### Exercise
Check each line of the entries below for the word "instance", and copy the lines that have it.

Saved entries
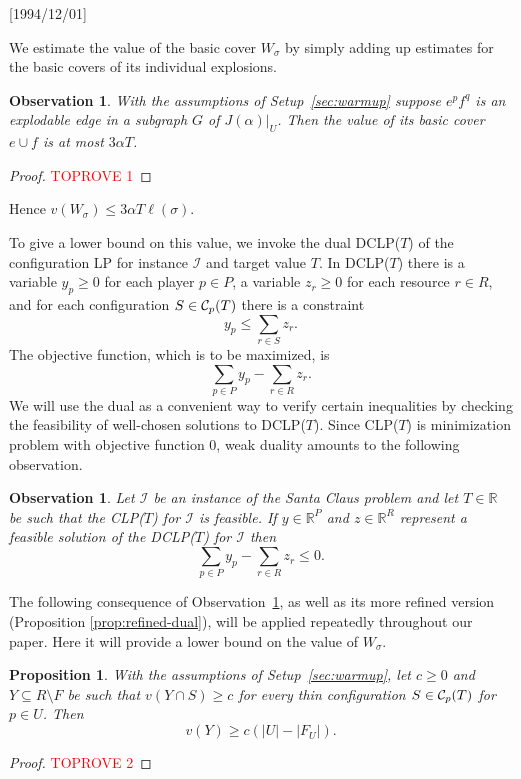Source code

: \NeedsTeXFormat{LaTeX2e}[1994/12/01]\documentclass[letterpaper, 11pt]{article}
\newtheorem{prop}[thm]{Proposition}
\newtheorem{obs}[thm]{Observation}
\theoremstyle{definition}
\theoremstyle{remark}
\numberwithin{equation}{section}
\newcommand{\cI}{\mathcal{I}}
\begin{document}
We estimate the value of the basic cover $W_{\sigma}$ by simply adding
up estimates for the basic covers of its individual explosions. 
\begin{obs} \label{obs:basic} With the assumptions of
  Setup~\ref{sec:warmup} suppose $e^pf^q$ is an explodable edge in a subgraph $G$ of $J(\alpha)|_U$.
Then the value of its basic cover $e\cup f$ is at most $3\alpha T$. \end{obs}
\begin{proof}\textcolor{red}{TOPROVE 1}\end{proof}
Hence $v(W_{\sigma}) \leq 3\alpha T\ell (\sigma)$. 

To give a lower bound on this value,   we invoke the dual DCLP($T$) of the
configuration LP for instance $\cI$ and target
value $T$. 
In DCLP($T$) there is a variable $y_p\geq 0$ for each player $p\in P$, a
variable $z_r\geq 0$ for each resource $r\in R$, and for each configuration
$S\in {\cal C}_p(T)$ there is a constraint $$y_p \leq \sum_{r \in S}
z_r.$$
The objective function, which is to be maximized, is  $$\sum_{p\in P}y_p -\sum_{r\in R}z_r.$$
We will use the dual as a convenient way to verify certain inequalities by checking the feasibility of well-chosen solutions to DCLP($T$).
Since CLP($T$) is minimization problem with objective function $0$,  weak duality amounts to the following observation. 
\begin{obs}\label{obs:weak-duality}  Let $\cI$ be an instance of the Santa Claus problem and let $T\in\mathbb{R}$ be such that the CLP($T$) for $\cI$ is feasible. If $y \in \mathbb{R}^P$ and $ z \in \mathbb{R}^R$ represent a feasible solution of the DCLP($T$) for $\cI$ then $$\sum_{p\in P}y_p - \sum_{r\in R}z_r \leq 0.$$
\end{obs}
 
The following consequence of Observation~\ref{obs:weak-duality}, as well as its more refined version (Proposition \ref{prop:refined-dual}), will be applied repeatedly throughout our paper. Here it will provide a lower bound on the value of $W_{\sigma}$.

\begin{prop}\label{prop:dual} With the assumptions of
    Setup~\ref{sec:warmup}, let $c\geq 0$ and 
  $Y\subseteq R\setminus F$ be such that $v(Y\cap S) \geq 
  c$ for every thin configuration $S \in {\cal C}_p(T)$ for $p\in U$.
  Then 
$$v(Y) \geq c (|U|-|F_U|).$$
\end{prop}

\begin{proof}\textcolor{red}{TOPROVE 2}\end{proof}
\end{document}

### The completed task
configuration LP for instance $\cI$ and target
\begin{obs}\label{obs:weak-duality}  Let $\cI$ be an instance of the Santa Claus problem and let $T\in\mathbb{R}$ be such that the CLP($T$) for $\cI$ is feasible. If $y \in \mathbb{R}^P$ and $ z \in \mathbb{R}^R$ represent a feasible solution of the DCLP($T$) for $\cI$ then $$\sum_{p\in P}y_p - \sum_{r\in R}z_r \leq 0.$$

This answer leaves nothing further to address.